*** Supplied entries ***
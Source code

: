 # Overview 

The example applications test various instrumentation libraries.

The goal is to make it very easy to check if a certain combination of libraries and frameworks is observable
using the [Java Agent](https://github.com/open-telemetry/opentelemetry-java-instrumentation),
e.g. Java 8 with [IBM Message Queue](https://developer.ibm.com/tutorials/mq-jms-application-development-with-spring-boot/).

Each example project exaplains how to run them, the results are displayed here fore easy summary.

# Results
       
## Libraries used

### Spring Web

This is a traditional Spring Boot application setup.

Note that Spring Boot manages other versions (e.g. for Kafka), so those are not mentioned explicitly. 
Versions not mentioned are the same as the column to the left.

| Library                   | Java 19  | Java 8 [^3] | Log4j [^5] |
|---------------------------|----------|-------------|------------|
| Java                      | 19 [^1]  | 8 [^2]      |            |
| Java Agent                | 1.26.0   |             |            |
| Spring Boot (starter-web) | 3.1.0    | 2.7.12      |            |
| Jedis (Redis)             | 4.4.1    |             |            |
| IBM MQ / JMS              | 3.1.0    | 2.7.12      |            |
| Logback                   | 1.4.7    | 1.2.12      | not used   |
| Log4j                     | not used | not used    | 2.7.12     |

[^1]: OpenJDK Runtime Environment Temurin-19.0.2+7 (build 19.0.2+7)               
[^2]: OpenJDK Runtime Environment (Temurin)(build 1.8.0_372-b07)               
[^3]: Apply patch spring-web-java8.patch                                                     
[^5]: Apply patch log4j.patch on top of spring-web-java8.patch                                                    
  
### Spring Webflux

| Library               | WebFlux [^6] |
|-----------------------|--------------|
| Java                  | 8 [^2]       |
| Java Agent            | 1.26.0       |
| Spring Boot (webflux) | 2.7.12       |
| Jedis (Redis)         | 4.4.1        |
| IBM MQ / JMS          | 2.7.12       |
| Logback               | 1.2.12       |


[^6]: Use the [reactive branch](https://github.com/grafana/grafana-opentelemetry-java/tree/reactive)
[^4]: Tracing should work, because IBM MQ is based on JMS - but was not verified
*** End of Supplied entries ***
Using the data above, restate word for word the lines from its opening line through the line that contains "[^5]: Apply patch", and no more.

Source code

: # Overview 

The example applications test various instrumentation libraries.

The goal is to make it very easy to check if a certain combination of libraries and frameworks is observable
using the [Java Agent](https://github.com/open-telemetry/opentelemetry-java-instrumentation),
e.g. Java 8 with [IBM Message Queue](https://developer.ibm.com/tutorials/mq-jms-application-development-with-spring-boot/).

Each example project exaplains how to run them, the results are displayed here fore easy summary.

# Results
       
## Libraries used

### Spring Web

This is a traditional Spring Boot application setup.

Note that Spring Boot manages other versions (e.g. for Kafka), so those are not mentioned explicitly. 
Versions not mentioned are the same as the column to the left.

| Library                   | Java 19  | Java 8 [^3] | Log4j [^5] |
|---------------------------|----------|-------------|------------|
| Java                      | 19 [^1]  | 8 [^2]      |            |
| Java Agent                | 1.26.0   |             |            |
| Spring Boot (starter-web) | 3.1.0    | 2.7.12      |            |
| Jedis (Redis)             | 4.4.1    |             |            |
| IBM MQ / JMS              | 3.1.0    | 2.7.12      |            |
| Logback                   | 1.4.7    | 1.2.12      | not used   |
| Log4j                     | not used | not used    | 2.7.12     |

[^1]: OpenJDK Runtime Environment Temurin-19.0.2+7 (build 19.0.2+7)               
[^2]: OpenJDK Runtime Environment (Temurin)(build 1.8.0_372-b07)               
[^3]: Apply patch spring-web-java8.patch                                                     
[^5]: Apply patch log4j.patch on top of spring-web-java8.patch                                                    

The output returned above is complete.